Lo habitual es que los medios de comunicación traten sobre nuestras producciones más reprobables, las más dañinas, las más feroces y crueles, las que más nos escandalizan: se ha impuesto la moda de hablar de las caras más feas que puede mostrar el humano.
Y la desnuda exhibición de la violencia, de la grosería, de la porquería descontrolada y malévola, no produce aversión sino que, al contrario, acrecienta la atracción por los desechos más sombríos de nuestra sociedad.
Podemos apuntar algunas explicaciones a este fenómeno:
La primera es que el observador de este tipo de espectáculos se sentirá sano al compararse con enfermos terminales: acomodado y satisfecho con sus miserias al conocer las ajenas.
La segunda es considerar la existencia de fuerzas sociales -inaprensibles- interesadas en ahogar cualquier impulso que pretenda una forma más limpia de vivir.
La tercera, simple mezcla de las anteriores, nos habla de que esta ciega organización social mantiene así quietos y felices a sus individuos (cada uno se sabe menos terrible que esos otros que matan a las mujeres, abusan de niños o salen en televisión difamando por dinero); y así la maquinaria sigue funcionando sin tropiezos.
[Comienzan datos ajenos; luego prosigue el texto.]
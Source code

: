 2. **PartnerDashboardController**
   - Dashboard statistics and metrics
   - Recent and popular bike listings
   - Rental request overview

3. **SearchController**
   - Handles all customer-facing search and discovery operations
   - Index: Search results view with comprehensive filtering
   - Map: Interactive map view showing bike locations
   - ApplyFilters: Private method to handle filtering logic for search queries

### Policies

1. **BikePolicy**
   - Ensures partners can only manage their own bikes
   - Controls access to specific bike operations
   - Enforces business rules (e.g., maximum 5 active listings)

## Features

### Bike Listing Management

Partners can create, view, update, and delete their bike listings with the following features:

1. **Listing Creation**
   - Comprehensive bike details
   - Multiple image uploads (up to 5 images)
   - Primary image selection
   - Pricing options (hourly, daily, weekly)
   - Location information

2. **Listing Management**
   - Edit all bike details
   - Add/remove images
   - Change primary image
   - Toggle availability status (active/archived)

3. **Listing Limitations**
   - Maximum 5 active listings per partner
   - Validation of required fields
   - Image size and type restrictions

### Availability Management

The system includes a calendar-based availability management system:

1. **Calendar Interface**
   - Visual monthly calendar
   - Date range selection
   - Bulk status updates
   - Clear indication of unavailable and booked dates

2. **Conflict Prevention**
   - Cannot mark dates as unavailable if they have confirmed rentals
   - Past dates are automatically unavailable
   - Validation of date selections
Sean estas u otras las razones, hemos de estar alertas: lo pernicioso -al ser nombrado, destacado, publicitado- se convierte progresivamente en lo habitual, en lo común, en lo necesario, en lo esperado.
Y, en consecuencia, esta presencia constante facilita que emerjan más actores (desquiciados, impulsivos o perversos), que se sentirán uno más -dentro de la norma- cuando hayan cometido cualquier acción despreciable.
Se provoca a nuevos actores, para que den nuevas razones y se amplifique así, con detalles y pinceladas efectistas, este mensaje desacertado.
Cuántos disparates cometemos los humanos.